Casusluk olan yasadışı bu operasyon ülkeyi ve milleti korumak ve kollamakla görevli savcı ve polis tarafından yapılıyor. Bu yasadışı operasyonu yapmaya hazırlanan savcı ve polis yargıda kendisiyle beraber ve sistematik hareket eden savcıyla anlaşmalı hareket ediyor. Operasyon günü geldiğinde polis veya asker görevli ya da nöbetçi olmayan savcıyı korsan yöntemlerle operasyon yerine çağırıyor. Yani savcıkondu yöntemiyle operasyon yargı kılıflı hale getiriliyor İsrail sevgisi için.

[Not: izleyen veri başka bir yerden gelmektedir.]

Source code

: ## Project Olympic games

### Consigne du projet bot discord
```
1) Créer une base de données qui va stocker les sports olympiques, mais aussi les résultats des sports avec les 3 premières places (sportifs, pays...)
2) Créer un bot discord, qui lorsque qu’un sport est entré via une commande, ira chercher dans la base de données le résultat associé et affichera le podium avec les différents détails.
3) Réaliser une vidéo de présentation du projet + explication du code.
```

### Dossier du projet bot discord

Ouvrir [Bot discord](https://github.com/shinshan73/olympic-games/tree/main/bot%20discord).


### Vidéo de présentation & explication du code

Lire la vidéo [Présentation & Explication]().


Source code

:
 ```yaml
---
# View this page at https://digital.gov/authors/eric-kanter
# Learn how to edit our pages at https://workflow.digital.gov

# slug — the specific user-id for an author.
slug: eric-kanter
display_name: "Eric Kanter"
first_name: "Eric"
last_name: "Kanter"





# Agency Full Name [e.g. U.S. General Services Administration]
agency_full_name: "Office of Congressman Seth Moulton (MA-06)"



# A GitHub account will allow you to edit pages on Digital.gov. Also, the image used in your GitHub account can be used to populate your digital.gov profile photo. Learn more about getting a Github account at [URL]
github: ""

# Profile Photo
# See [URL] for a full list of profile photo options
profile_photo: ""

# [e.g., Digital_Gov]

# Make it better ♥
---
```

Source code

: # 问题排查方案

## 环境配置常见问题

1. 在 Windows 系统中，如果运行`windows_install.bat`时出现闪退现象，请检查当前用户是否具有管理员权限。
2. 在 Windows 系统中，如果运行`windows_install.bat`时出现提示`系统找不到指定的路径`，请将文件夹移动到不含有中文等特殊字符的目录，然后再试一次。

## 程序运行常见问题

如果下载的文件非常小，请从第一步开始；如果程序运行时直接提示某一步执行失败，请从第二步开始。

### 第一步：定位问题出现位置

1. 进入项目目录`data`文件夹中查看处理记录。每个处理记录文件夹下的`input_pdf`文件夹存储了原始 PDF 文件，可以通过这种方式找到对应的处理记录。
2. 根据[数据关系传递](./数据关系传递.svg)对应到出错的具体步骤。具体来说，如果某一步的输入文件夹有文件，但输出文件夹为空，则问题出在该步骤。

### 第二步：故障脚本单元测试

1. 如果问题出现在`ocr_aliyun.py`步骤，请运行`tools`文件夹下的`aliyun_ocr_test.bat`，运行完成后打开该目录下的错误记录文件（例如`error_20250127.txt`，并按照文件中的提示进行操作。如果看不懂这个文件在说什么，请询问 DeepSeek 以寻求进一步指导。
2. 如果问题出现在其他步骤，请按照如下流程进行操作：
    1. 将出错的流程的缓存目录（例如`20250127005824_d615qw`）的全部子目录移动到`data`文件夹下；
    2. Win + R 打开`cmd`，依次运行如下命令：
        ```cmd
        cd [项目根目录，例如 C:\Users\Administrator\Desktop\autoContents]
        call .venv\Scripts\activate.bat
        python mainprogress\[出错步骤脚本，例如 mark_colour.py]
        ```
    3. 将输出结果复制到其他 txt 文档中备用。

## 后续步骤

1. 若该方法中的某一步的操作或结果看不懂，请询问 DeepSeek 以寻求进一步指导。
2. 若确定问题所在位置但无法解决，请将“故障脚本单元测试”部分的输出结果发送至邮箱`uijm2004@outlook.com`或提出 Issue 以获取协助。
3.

Zamanlamaya dikkat eder misiniz?
MİT TIRlarınaoperasyonun yapıldığı gün Türkiye çok önemli bir gündü. Başbakan Ahmet Davutoğlu Adana'da büyükelçilere Suriye ve bölge konulu bir konferans veriyordu. Davutoğlu, konferanstan birkaç gün sonra da Cenevre 2 görüşmesine katılacaktı."
Tam da bu dönemde İsrail'in eli daha da güçlensin diye Selam-Tevhit Örgütü soruşturması kapsamında K.Y. isimli bir bayan, Emin kod adıyla tanıdığı Hakan Fidan'ın İran ajanlarıyla toplantılar yaptığını söylüyor. Bu ifadenin gerçek dışılığı ortaya çıkıyor.
Yani,
Biz çok kötü ve tehlikeli bir ülkeyiz,
MİT TIRları El-Kaide'ye silah taşıyor,
MİT Müsteşarı Hakan Fidan İranlı ajanlarla toplantılar yapıyor (sanki dünyanın bütün istihbarat örgütleri birbirleriyle görüşmüyorlar)
Dolayısıyla Türkiye teröre destek veren ülke,
O zaman haydi BATI, çullanın Recep Tayyip Erdoğan'a ve tabi ki ülkeye ve millete,
Bütün oyunları ezberleyen bu milletle oynanmaz artık.